Why do you think so much of coatings formulation still relies on trial-and-error approaches?
Van Loon: It’s always challenging to change established ways of working. Formulation is often viewed as an art, with much of the knowledge held by individuals or scattered across disparate data sources. The sheer number of ingredients and combinations can be overwhelming, making it difficult to rationalise the process.
Suppliers frequently claim that their ingredients are versatile, but they rarely provide universal parameters for how to formulate with them. As a result, formulators often rely on trial-and-error, guided by their own experience and the data at hand. Collecting consistent data to draw reliable conclusions is time-consuming, especially when R&D departments face pressure to deliver results quickly and cost-effectively.
While trial-and-error methods have been effective in the past, they are becoming outdated in today’s fast-paced industry. We are seeing a shift towards science- and data-driven approaches, although these require time and effort to implement and adapt.
How does the HLD model complement HSP in formulation development?
Van Loon: Hansen Solubility Parameters (HSP) are primarily used in formulation R&D for coatings and inks, as they are applicable to solutions and dispersions. They help in selecting the best solvents, dispersants, and additives for improving specific properties, including in water-based formulations.
On the other hand, Hydrophilic Lipophilic Difference (HLD) is particularly useful for developing water-based coating resins, such as alkyds, epoxies, and acrylics. With HLD, you can identify the optimal surfactants or blends for creating stable emulsions with minimal surfactant concentration. This leads to smaller particle size, improved stability, and reduced kinetic energy requirements during emulsion production.
While HSP is excellent for determining ingredient compatibility in solutions and dispersions, HLD specialises in optimising emulsions.
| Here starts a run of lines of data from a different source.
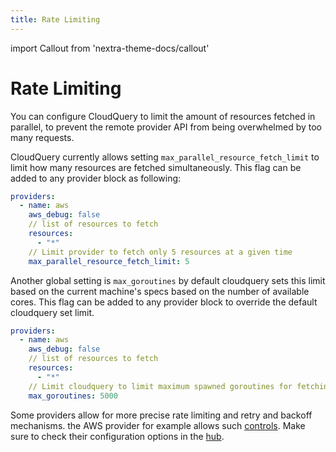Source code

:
 ```yaml
---
title: Rate Limiting
---
```


import Callout from 'nextra-theme-docs/callout'

# Rate Limiting

You can configure CloudQuery to limit the amount of resources fetched in parallel, to prevent the remote provider API from being overwhelmed by too many requests.

CloudQuery currently allows setting `max_parallel_resource_fetch_limit` to limit how many resources are fetched simultaneously. This flag can be added to any
provider block as following:

```yaml
providers:
  - name: aws
    aws_debug: false
    // list of resources to fetch
    resources:
      - "*"
    // Limit provider to fetch only 5 resources at a given time
    max_parallel_resource_fetch_limit: 5
```

Another global setting is `max_goroutines` by default cloudquery sets this limit based on the current machine's specs based on the number of available cores. This flag can be added to any provider block to override the default cloudquery set limit.

```yaml
providers:
  - name: aws
    aws_debug: false
    // list of resources to fetch
    resources:
      - "*"
    // Limit cloudquery to limit maximum spawned goroutines for fetching to 5000.
    max_goroutines: 5000

```

<Callout type="info">

Some providers allow for more precise rate limiting and retry and backoff mechanisms. the AWS provider for example allows such [controls](https://hub.cloudquery.io/providers/cloudquery/aws/latest). Make sure to check
their configuration options in the [hub](https://hub.cloudquery.io/providers).

</Callout>
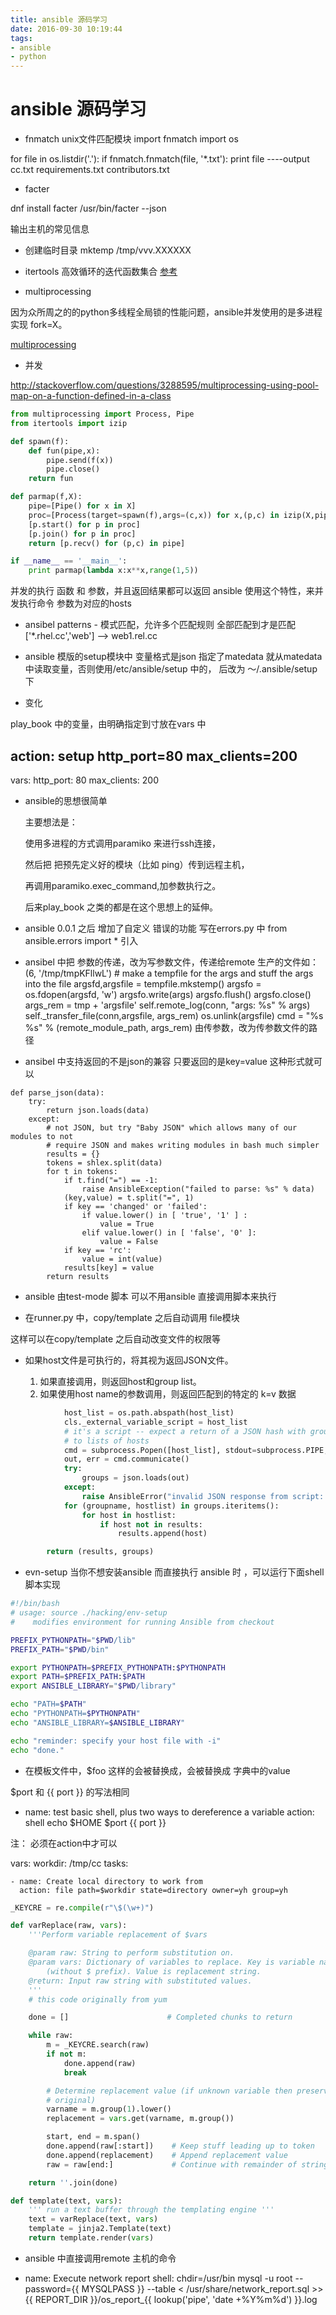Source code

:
 ```yaml
---
title: ansible 源码学习
date: 2016-09-30 10:19:44
tags: 
- ansible
- python
---
```


# ansible 源码学习
<!-- more -->
+ fnmatch   unix文件匹配模块
import fnmatch
import os

for file in os.listdir('.'):
    if fnmatch.fnmatch(file, '*.txt'):
        print file
----output
cc.txt
requirements.txt
contributors.txt

+ facter

dnf install facter
/usr/bin/facter --json

输出主机的常见信息

+  创建临时目录
mktemp /tmp/vvv.XXXXXX


+ itertools 高效循环的迭代函数集合
[参考](http://wklken.me/posts/2013/08/20/python-extra-itertools.html)

+ multiprocessing

因为众所周之的的python多线程全局锁的性能问题，ansible并发使用的是多进程实现 fork=X。

[multiprocessing](http://www.cnblogs.com/vamei/archive/2012/10/12/2721484.html)

+ 并发

http://stackoverflow.com/questions/3288595/multiprocessing-using-pool-map-on-a-function-defined-in-a-class

``` python
from multiprocessing import Process, Pipe
from itertools import izip

def spawn(f):
    def fun(pipe,x):
        pipe.send(f(x))
        pipe.close()
    return fun

def parmap(f,X):
    pipe=[Pipe() for x in X]
    proc=[Process(target=spawn(f),args=(c,x)) for x,(p,c) in izip(X,pipe)]
    [p.start() for p in proc]
    [p.join() for p in proc]
    return [p.recv() for (p,c) in pipe]

if __name__ == '__main__':
    print parmap(lambda x:x**x,range(1,5))
```
并发的执行 函数  和 参数，并且返回结果都可以返回
ansible 使用这个特性，来并发执行命令 参数为对应的hosts

+ ansibel patterns - 模式匹配，允许多个匹配规则
全部匹配到才是匹配
['*.rhel.cc','web']   --> web1.rel.cc 

+ ansible 模版的setup模块中 
 变量格式是json
 指定了matedata 就从matedata中读取变量，否则使用/etc/ansible/setup 中的，
 后改为 ～/.ansible/setup 下

 +  变化

 play_book 中的变量，由明确指定到寸放在vars 中

 action: setup http_port=80 max_clients=200
 ----
 
vars:
    http_port: 80
    max_clients: 200

+ ansible的思想很简单

    主要想法是：

    使用多进程的方式调用paramiko 来进行ssh连接，

    然后把 把预先定义好的模块（比如 ping）传到远程主机，

    再调用paramiko.exec_command,加参数执行之。

    后来play_book 之类的都是在这个思想上的延伸。

+ ansible 0.0.1 之后 增加了自定义 错误的功能
  写在errors.py 中  from ansible.errors import * 引入

+ ansibel 中把 参数的传递，改为写参数文件，传递给remote
生产的文件如：(6, '/tmp/tmpKFllwL')
        # make a tempfile for the args and stuff the args into the file
        argsfd,argsfile = tempfile.mkstemp()
        argsfo = os.fdopen(argsfd, 'w')
        argsfo.write(args)
        argsfo.flush()
        argsfo.close()
        args_rem = tmp + 'argsfile'
        self.remote_log(conn, "args: %s" % args)
        self._transfer_file(conn,argsfile, args_rem)
        os.unlink(argsfile)
        cmd = "%s %s" % (remote_module_path, args_rem)
由传参数，改为传参数文件的路径

+ ansibel 中支持返回的不是json的兼容
只要返回的是key=value 这种形式就可以
```
def parse_json(data):
    try:
        return json.loads(data)
    except:
        # not JSON, but try "Baby JSON" which allows many of our modules to not
        # require JSON and makes writing modules in bash much simpler
        results = {}
        tokens = shlex.split(data)
        for t in tokens:
            if t.find("=") == -1:
                raise AnsibleException("failed to parse: %s" % data)
            (key,value) = t.split("=", 1)
            if key == 'changed' or 'failed':
                if value.lower() in [ 'true', '1' ] :
                    value = True
                elif value.lower() in [ 'false', '0' ]:
                    value = False
            if key == 'rc':
                value = int(value)     
            results[key] = value
        return results
```

+ ansible 由test-mode 脚本 可以不用ansible 直接调用脚本来执行

<!-- SHA 63818000 -->
+ 在runner.py 中，copy/template 之后自动调用 file模块

 这样可以在copy/template 之后自动改变文件的权限等

 <!-- SHA 9f6d9884 -->
 + 如果host文件是可执行的，将其视为返回JSON文件。
  
   1. 如果直接调用，则返回host和group list。
   2. 如果使用host name的参数调用，则返回匹配到的特定的 k=v 数据

``` python
            host_list = os.path.abspath(host_list)
            cls._external_variable_script = host_list
            # it's a script -- expect a return of a JSON hash with group names keyed
            # to lists of hosts
            cmd = subprocess.Popen([host_list], stdout=subprocess.PIPE, stderr=subprocess.PIPE, shell=False)
            out, err = cmd.communicate()
            try:
                groups = json.loads(out)
            except:
                raise AnsibleError("invalid JSON response from script: %s" % host_list)
            for (groupname, hostlist) in groups.iteritems():
                for host in hostlist:
                    if host not in results:
                        results.append(host)

        return (results, groups)
```

+ evn-setup
当你不想安装ansible 而直接执行 ansible 时 ，可以运行下面shell 脚本实现
``` bash
#!/bin/bash
# usage: source ./hacking/env-setup
#    modifies environment for running Ansible from checkout

PREFIX_PYTHONPATH="$PWD/lib"
PREFIX_PATH="$PWD/bin"

export PYTHONPATH=$PREFIX_PYTHONPATH:$PYTHONPATH
export PATH=$PREFIX_PATH:$PATH
export ANSIBLE_LIBRARY="$PWD/library"

echo "PATH=$PATH"
echo "PYTHONPATH=$PYTHONPATH"
echo "ANSIBLE_LIBRARY=$ANSIBLE_LIBRARY"

echo "reminder: specify your host file with -i"
echo "done."
```

<!-- SHA 5ed2b894 -->
+  在模板文件中，$foo 这样的会被替换成，会被替换成 字典中的value

$port 和 {{ port }} 的写法相同


- name: test basic shell, plus two ways to dereference a variable
action: shell echo $HOME $port {{ port }}

注：  必须在action中才可以

  vars:
    workdir: /tmp/cc
  tasks:

    - name: Create local directory to work from
      action: file path=$workdir state=directory owner=yh group=yh 


``` python
_KEYCRE = re.compile(r"\$(\w+)")

def varReplace(raw, vars):
    '''Perform variable replacement of $vars

    @param raw: String to perform substitution on.  
    @param vars: Dictionary of variables to replace. Key is variable name
        (without $ prefix). Value is replacement string.
    @return: Input raw string with substituted values.
    '''
    # this code originally from yum

    done = []                      # Completed chunks to return

    while raw:
        m = _KEYCRE.search(raw)
        if not m:
            done.append(raw)
            break

        # Determine replacement value (if unknown variable then preserve
        # original)
        varname = m.group(1).lower()
        replacement = vars.get(varname, m.group())

        start, end = m.span()
        done.append(raw[:start])    # Keep stuff leading up to token
        done.append(replacement)    # Append replacement value
        raw = raw[end:]             # Continue with remainder of string

    return ''.join(done)

def template(text, vars):
    ''' run a text buffer through the templating engine '''
    text = varReplace(text, vars)
    template = jinja2.Template(text)
    return template.render(vars)
```



+ ansible 中直接调用remote 主机的命令

- name: Execute network report
  shell: chdir=/usr/bin mysql -u root --password={{ MYSQLPASS }} --table < /usr/share/network_report.sql >> {{ REPORT_DIR }}/os_report_{{ lookup('pipe', 'date +%Y%m%d') }}.log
HLD is more applicable to resin suppliers, while formulators benefit indirectly from the improved water-borne resins developed using HLD. Once these resins are created, their HSP can be used to identify matching ingredients like coalescents or additives.
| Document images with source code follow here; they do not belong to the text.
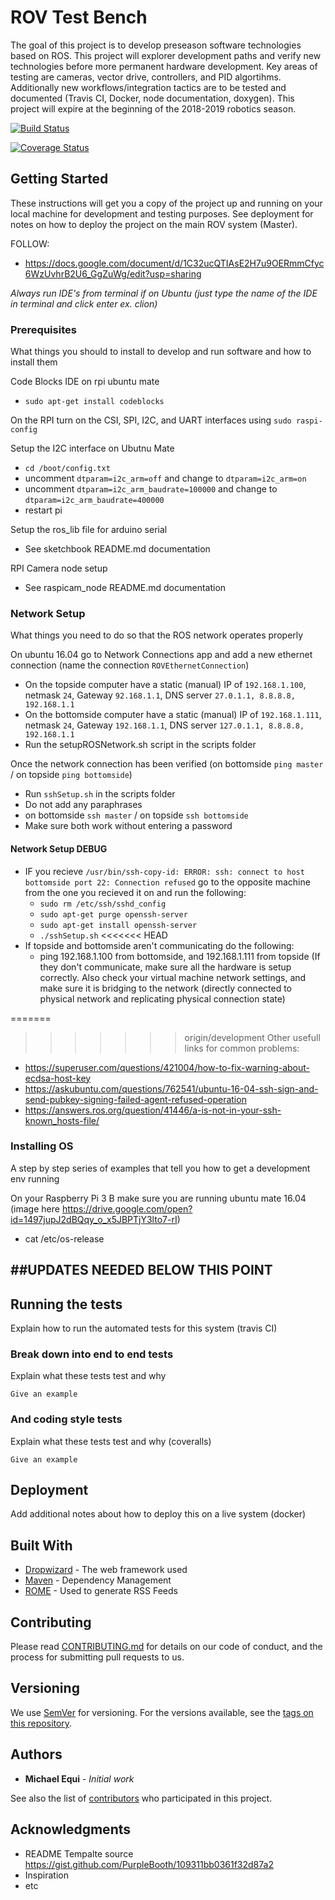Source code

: # ROV Test Bench

The goal of this project is to develop preseason software technologies based on ROS. This project will explorer development paths and verify new technologies before more permanent hardware development. Key areas of testing are cameras, vector drive, controllers, and PID algortihms. Additionally new workflows/integration tactics are to be tested and documented (Travis CI, Docker, node documentation, doxygen). This project will expire at the beginning of the 2018-2019 robotics season.   

[![Build Status](https://travis-ci.com/Michael-Equi/ROV_Test_Bench.svg?branch=master)](https://travis-ci.com/Michael-Equi/ROV_Test_Bench)

[![Coverage Status](https://coveralls.io/repos/github/Michael-Equi/ROV_Test_Bench/badge.svg?branch=master)](https://coveralls.io/github/Michael-Equi/ROV_Test_Bench?branch=master)

## Getting Started

These instructions will get you a copy of the project up and running on your local machine for development and testing purposes. See deployment for notes on how to deploy the project on the main ROV system (Master).

FOLLOW:
*  https://docs.google.com/document/d/1C32ucQTIAsE2H7u9OERmmCfyc6WzUvhrB2U6_GgZuWg/edit?usp=sharing

*Always run IDE's from terminal if on Ubuntu (just type the name of the IDE in terminal and click enter ex. clion)*

### Prerequisites

What things you should to install to develop and run software and how to install them

Code Blocks IDE on rpi ubuntu mate
* `sudo apt-get install codeblocks`

On the RPI turn on the CSI, SPI, I2C, and UART interfaces using `sudo raspi-config`

Setup the I2C interface on Ubutnu Mate
* `cd /boot/config.txt`
* uncomment `dtparam=i2c_arm=off` and change to `dtparam=i2c_arm=on`
* uncomment `dtparam=i2c_arm_baudrate=100000` and change to `dtparam=i2c_arm_baudrate=400000`
* restart pi

Setup the ros_lib file for arduino serial
* See sketchbook README.md documentation

RPI Camera node setup
* See raspicam_node README.md documentation

### Network Setup

What things you need to do so that the ROS network operates properly

On ubuntu 16.04 go to Network Connections app and add a new ethernet connection (name the connection `ROVEthernetConnection`)
* On the topside computer have a static (manual) IP of `192.168.1.100`, netmask `24`, Gateway `92.168.1.1`, DNS server `27.0.1.1, 8.8.8.8, 192.168.1.1`
* On the bottomside computer have a static (manual) IP of `192.168.1.111`, netmask `24`, Gateway `192.168.1.1`, DNS server `127.0.1.1, 8.8.8.8, 192.168.1.1`
* Run the setupROSNetwork.sh script in the scripts folder

Once the network connection has been verified (on bottomside `ping master` / on topside `ping bottomside`)
* Run `sshSetup.sh` in the scripts folder
* Do not add any paraphrases
* on bottomside `ssh master` / on topside `ssh bottomside`
* Make sure both work without entering a password

#### Network Setup DEBUG
* IF you recieve `/usr/bin/ssh-copy-id: ERROR: ssh: connect to host bottomside port 22: Connection refused` go to the opposite machine from the one you recieved it on and run the following:
    * `sudo rm /etc/ssh/sshd_config`
    * `sudo apt-get purge openssh-server`
    * `sudo apt-get install openssh-server`
    * `./sshSetup.sh`
<<<<<<< HEAD
* If topside and bottomside aren't communicating do the following:
    * ping 192.168.1.100 from bottomside, and 192.168.1.111 from topside (If they don't communicate, make sure all the hardware is setup correctly. Also check your virtual machine network settings, and make sure it is bridging to the network (directly connected to physical network and replicating physical connection state)
    
=======

>>>>>>> origin/development
Other usefull links for common problems:
* https://superuser.com/questions/421004/how-to-fix-warning-about-ecdsa-host-key
* https://askubuntu.com/questions/762541/ubuntu-16-04-ssh-sign-and-send-pubkey-signing-failed-agent-refused-operation
* https://answers.ros.org/question/41446/a-is-not-in-your-ssh-known_hosts-file/

### Installing OS

A step by step series of examples that tell you how to get a development env running

On your Raspberry Pi 3 B make sure you are running ubuntu mate 16.04 (image here https://drive.google.com/open?id=1497jupJ2dBQqy_o_x5JBPTjY3lto7-rI)
* cat /etc/os-release

##UPDATES NEEDED BELOW THIS POINT
--------------------------------

## Running the tests

Explain how to run the automated tests for this system (travis CI)

### Break down into end to end tests

Explain what these tests test and why

```
Give an example
```

### And coding style tests

Explain what these tests test and why (coveralls)

```
Give an example
```

## Deployment

Add additional notes about how to deploy this on a live system (docker)

## Built With

* [Dropwizard](http://www.dropwizard.io/1.0.2/docs/) - The web framework used
* [Maven](https://maven.apache.org/) - Dependency Management
* [ROME](https://rometools.github.io/rome/) - Used to generate RSS Feeds

## Contributing

Please read [CONTRIBUTING.md](https://github.com/Michael-Equi/ROV_Test_Bench/blob/development/CONTRIBUTING.md) for details on our code of conduct, and the process for submitting pull requests to us.

## Versioning

We use [SemVer](http://semver.org/) for versioning. For the versions available, see the [tags on this repository](https://github.com/your/project/tags).

## Authors

* **Michael Equi** - *Initial work*

See also the list of [contributors](https://github.com/Michael-Equi/ROV_Test_Bench/graphs/contributors) who participated in this project.

## Acknowledgments

* README Tempalte source https://gist.github.com/PurpleBooth/109311bb0361f32d87a2
* Inspiration
* etc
In your experience, how much experimental work, time, and cost can be saved through science-based formulation tools?
Van Loon: In general, what we see in the market is that most software tools can accelerate formulation R&D with a factor 10. This is what we have heard back from our clients too, who are implementing HSP or HLD. We have seen that by using HSP or HLD, the formulation space can also be reduced with a factor 10, generating much less waste and of course, significantly reduce the time spent in the laboratory.
When using our webapps, the selection of best matching or replacing ingredients can even go up to 100 time faster, so that is a drastic time reduction. Ingredient suppliers can now share their ingredient digitally via the webapps and formulators can use them instantly, which is further reducing their time and costs in sample evaluation. On top of all this, the number of ingredients and their concentration can be brought to a minimum, while achieving maximum performance.
All of this, can lead to a >10% cost saving in R&D. Some topics in HSP and HLD require a deeper study on how this can work to improve certain properties, so that can take some time before you start benefiting. But with a community working on various topics, we are further building up a guide book with rules on how to implement HSP and HLD, making the life of the formulator much easier. That’s our unique combination of a formulation lab and experience with a software tool.